Which system is right for you? You’ll find that many high-end computers have liquid cooling or a combination of air and liquid cooling systems.
You’ll want to assess the temperature of your CPU and GPU when you render and during regular usage. If the temperatures are high, then you’ll want to upgrade to another cooling system.
Create a Rendering Farm
Rendering farms are networks of computers that work together to render large-scale projects. Since you’re using several computers, the computing tasks get spread out between them.
That reduces rendering times a great deal. Keep in mind that rendering farms are expensive, even though they can improve productivity.
You’ll have to weigh the costs of the rendering farm against the benefits. For example, it would be worth the investment for a large firm that frequently renders complex projects.
For a firm that doesn’t rely on complex rendering projects, it might not be worth the investment.
If you do find that a rendering farm is worth the investment, be aware that it takes several steps to set one up.
Start by knowing the hardware and software needed to build the rendering farm, including servers, workstations, rendering software, and networking equipment. Be sure to select equipment that is compatible with the rendering software being used.

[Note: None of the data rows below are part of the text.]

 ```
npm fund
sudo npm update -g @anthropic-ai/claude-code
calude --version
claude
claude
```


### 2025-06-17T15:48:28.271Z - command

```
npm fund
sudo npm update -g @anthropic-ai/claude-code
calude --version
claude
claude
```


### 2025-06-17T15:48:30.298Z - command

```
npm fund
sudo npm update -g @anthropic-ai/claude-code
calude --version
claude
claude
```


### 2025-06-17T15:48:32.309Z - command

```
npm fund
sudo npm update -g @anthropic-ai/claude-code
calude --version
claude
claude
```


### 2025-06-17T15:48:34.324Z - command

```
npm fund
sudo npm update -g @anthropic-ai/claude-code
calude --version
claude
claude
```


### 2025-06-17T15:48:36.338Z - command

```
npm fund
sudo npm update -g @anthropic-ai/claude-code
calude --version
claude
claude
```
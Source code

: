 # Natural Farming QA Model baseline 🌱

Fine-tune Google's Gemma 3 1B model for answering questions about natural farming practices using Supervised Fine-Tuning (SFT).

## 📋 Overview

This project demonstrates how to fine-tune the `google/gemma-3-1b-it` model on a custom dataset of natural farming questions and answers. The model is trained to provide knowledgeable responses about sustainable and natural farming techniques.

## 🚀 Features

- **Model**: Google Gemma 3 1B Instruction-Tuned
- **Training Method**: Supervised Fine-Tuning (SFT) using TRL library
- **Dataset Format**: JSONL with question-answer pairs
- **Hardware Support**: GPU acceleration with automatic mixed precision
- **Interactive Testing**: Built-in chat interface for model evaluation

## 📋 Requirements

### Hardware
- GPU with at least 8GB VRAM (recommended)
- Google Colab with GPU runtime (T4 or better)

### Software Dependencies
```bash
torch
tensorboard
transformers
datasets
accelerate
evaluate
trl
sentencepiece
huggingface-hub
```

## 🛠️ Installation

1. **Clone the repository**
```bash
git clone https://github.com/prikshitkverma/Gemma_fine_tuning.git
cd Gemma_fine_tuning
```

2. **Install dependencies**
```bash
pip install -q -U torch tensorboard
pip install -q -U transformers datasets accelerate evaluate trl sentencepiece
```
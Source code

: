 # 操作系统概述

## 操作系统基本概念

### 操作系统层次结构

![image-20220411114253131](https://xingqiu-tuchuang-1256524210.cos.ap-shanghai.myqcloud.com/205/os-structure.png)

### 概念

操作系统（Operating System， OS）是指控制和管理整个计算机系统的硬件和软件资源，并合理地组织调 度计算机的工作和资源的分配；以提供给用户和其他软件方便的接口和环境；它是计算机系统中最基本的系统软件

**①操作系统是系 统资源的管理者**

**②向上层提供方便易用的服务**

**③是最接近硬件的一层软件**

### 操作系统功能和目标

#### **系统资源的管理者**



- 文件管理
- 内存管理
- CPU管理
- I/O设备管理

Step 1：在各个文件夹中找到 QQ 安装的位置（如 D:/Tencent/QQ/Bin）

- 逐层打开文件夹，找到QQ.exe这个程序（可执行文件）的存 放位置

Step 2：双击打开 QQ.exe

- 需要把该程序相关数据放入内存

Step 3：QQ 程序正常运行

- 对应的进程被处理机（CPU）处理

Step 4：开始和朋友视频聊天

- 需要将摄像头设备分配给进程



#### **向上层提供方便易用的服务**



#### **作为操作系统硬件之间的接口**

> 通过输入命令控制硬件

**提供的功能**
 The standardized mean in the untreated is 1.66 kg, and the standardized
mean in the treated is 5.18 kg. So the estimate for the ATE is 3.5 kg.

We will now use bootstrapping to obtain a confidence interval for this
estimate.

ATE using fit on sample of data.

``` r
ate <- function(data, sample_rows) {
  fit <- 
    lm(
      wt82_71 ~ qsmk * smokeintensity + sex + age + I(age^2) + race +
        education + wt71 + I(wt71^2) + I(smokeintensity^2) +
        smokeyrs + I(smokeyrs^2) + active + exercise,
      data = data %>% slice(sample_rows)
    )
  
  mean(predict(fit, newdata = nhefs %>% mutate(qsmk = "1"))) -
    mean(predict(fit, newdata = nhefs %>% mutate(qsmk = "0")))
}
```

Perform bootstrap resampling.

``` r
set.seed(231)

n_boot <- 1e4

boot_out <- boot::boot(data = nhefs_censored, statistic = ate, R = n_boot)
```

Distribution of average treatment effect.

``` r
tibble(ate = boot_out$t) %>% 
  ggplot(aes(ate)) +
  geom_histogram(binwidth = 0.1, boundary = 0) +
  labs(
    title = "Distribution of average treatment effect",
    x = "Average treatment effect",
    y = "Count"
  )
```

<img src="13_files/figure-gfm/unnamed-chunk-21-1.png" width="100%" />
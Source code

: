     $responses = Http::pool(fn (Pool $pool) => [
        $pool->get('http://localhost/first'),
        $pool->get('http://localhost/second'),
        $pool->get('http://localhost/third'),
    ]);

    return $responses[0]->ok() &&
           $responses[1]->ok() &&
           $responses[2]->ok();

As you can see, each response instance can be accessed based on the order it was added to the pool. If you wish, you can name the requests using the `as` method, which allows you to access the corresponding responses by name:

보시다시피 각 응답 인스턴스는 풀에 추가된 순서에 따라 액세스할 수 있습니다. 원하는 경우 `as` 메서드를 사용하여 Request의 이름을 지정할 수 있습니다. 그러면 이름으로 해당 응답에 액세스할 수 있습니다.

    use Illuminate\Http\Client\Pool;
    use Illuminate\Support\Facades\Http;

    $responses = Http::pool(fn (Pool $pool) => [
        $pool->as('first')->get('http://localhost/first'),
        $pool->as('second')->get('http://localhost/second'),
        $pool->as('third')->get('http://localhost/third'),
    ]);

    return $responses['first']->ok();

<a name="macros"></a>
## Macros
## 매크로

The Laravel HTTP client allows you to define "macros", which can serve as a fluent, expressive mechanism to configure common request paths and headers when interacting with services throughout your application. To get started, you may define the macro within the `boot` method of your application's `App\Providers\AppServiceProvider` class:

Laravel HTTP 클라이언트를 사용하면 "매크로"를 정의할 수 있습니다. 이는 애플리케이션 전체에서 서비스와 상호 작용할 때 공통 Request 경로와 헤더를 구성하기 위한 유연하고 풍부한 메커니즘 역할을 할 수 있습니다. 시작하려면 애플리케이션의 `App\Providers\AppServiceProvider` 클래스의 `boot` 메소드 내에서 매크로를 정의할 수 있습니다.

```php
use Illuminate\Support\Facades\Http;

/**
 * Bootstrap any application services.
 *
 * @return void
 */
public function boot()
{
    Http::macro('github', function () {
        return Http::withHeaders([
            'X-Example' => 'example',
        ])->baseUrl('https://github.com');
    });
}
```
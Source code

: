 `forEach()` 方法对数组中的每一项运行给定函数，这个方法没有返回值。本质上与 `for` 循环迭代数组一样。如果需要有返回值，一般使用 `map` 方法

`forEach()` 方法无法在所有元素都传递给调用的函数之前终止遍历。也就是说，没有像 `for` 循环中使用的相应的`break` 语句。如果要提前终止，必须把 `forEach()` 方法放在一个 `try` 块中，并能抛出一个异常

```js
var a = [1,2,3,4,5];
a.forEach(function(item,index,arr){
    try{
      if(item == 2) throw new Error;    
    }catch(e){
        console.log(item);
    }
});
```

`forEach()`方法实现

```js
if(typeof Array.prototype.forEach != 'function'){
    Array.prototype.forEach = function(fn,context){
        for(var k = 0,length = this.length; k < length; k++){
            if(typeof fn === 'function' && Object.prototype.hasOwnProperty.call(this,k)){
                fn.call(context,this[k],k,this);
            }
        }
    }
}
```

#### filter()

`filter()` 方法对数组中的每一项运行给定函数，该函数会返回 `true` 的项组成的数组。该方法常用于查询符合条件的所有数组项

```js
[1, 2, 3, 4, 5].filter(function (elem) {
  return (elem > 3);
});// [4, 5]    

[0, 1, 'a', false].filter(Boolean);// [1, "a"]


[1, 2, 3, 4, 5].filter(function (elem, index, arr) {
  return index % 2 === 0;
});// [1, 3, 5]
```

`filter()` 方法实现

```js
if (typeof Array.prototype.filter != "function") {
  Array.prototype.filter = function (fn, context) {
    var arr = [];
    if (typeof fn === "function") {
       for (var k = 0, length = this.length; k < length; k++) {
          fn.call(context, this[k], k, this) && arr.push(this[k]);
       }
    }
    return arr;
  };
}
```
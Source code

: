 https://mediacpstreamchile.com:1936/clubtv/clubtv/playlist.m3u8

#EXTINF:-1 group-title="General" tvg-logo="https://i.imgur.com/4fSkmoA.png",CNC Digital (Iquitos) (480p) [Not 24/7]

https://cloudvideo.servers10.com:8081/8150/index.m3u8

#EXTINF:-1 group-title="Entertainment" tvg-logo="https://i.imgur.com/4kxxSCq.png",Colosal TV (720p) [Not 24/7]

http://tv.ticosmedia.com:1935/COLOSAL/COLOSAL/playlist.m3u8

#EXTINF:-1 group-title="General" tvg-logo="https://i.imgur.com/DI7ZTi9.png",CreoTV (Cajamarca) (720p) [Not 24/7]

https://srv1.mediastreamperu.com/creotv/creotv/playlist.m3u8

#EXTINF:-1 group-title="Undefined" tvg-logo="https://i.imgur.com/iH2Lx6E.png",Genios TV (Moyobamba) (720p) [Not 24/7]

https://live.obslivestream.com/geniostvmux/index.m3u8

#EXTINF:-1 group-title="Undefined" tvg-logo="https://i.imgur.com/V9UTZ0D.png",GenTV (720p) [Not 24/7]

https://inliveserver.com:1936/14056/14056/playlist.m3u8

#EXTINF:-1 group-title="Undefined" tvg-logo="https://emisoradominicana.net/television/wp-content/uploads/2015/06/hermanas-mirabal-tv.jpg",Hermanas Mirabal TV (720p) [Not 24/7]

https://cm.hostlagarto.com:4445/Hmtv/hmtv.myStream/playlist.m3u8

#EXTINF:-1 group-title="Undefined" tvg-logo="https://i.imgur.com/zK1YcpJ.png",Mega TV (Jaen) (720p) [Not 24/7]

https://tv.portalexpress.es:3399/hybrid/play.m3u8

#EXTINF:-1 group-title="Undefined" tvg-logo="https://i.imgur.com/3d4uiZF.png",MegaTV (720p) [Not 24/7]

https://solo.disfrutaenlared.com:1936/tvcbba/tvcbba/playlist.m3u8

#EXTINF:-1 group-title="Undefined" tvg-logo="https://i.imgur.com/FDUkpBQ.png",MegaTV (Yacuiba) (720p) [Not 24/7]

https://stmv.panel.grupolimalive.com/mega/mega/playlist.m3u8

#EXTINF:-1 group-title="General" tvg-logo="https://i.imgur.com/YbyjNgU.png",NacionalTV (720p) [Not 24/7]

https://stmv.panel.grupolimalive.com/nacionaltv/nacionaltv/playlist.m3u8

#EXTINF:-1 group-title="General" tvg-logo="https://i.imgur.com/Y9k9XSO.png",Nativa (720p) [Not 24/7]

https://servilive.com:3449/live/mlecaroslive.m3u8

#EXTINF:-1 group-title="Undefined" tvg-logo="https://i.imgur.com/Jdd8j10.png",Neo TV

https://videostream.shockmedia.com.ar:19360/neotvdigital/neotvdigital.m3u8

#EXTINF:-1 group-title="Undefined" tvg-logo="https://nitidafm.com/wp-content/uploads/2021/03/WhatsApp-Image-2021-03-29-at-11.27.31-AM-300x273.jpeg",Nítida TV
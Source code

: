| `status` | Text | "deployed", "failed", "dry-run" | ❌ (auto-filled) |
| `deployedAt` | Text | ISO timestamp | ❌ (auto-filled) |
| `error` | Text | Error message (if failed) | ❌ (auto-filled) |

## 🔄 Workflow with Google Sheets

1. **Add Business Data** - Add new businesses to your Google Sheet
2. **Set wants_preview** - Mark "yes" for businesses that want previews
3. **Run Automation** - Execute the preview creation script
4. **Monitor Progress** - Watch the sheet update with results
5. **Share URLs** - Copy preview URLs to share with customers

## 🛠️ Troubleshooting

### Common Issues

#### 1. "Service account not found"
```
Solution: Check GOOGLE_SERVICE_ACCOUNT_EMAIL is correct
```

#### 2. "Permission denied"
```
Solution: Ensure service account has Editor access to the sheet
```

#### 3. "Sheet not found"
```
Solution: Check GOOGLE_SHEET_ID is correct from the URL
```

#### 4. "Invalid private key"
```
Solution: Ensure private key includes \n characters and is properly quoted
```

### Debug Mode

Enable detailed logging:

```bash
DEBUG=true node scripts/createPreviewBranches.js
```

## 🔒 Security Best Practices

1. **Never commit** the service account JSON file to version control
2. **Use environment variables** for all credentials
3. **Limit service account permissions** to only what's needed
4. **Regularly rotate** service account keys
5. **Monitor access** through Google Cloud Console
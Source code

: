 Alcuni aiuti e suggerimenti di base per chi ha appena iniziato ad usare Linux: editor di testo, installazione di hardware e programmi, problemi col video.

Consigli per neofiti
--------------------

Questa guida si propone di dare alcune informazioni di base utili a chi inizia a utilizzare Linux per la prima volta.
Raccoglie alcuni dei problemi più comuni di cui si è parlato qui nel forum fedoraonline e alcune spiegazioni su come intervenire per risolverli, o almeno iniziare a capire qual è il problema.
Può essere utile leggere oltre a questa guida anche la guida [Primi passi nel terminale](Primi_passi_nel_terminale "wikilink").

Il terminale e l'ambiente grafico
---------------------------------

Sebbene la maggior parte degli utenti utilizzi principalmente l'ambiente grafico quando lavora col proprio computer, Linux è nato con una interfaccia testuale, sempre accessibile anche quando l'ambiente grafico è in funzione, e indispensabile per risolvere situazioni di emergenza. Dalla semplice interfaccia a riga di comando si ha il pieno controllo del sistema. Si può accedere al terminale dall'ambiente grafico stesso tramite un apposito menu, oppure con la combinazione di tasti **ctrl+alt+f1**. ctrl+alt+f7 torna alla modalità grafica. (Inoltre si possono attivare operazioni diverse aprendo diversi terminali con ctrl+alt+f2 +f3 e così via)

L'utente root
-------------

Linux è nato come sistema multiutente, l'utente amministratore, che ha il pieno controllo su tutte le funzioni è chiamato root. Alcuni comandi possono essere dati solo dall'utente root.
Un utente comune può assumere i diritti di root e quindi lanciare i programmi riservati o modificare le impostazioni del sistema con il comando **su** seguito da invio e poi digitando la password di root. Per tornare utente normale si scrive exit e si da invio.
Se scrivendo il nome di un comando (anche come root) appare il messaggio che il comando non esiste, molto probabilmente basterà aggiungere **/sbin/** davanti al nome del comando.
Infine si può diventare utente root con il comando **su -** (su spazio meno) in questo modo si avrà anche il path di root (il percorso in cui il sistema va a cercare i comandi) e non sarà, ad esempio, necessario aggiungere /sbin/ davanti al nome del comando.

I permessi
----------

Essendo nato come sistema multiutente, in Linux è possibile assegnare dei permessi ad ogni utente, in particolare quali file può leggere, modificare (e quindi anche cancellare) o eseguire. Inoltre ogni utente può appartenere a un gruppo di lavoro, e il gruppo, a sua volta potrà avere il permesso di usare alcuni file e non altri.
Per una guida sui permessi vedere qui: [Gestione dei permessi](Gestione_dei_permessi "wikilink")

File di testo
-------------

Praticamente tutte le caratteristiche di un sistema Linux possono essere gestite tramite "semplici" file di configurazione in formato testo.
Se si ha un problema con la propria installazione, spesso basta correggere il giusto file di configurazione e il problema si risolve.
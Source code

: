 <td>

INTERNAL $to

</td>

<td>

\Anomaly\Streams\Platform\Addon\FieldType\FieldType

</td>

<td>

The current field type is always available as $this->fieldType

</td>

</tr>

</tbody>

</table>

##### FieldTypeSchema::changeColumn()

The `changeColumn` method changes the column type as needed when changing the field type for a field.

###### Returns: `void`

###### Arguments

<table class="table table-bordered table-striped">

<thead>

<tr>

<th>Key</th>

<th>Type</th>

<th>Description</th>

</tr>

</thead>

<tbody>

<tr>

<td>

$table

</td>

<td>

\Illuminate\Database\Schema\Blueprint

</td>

Another decision is whether you build the machines in-house or purchase them. This will affect the budget and time it takes to get the rendering farm up and running.
The IT architecture choices are between centralized and distributed rendering. With centralized rendering, you have a single server that manages all rendering tasks.
Distributed rendering uses several computers to complete rendering.
Once the hardware is set up and the software is installed, it’s time to test the rendering farm. You can try out different renders and set testing benchmarks. That will ensure your system doesn’t get bogged down over time.
Subscribing to a 3rd Party Render Farm
There are many options for outsourcing your rendering to already established render farms. Here are a few that you might want to consider:
- Rebus Farm
- Fox Renderfarm
Some of these services are proprietary and only allow renders from their own software such as Autodesk. Some farms are open and accept files from a variety of sources.
It’s Possible to Speed Up 3D Rendering Times
Before you ask yourself, “Why does 3D rendering take so long,” you can rest easy knowing that it is possible to increase rendering times.
Make sure that you have the right hardware setup, and follow the tips in this guide to make sure rendering times don’t delay your projects.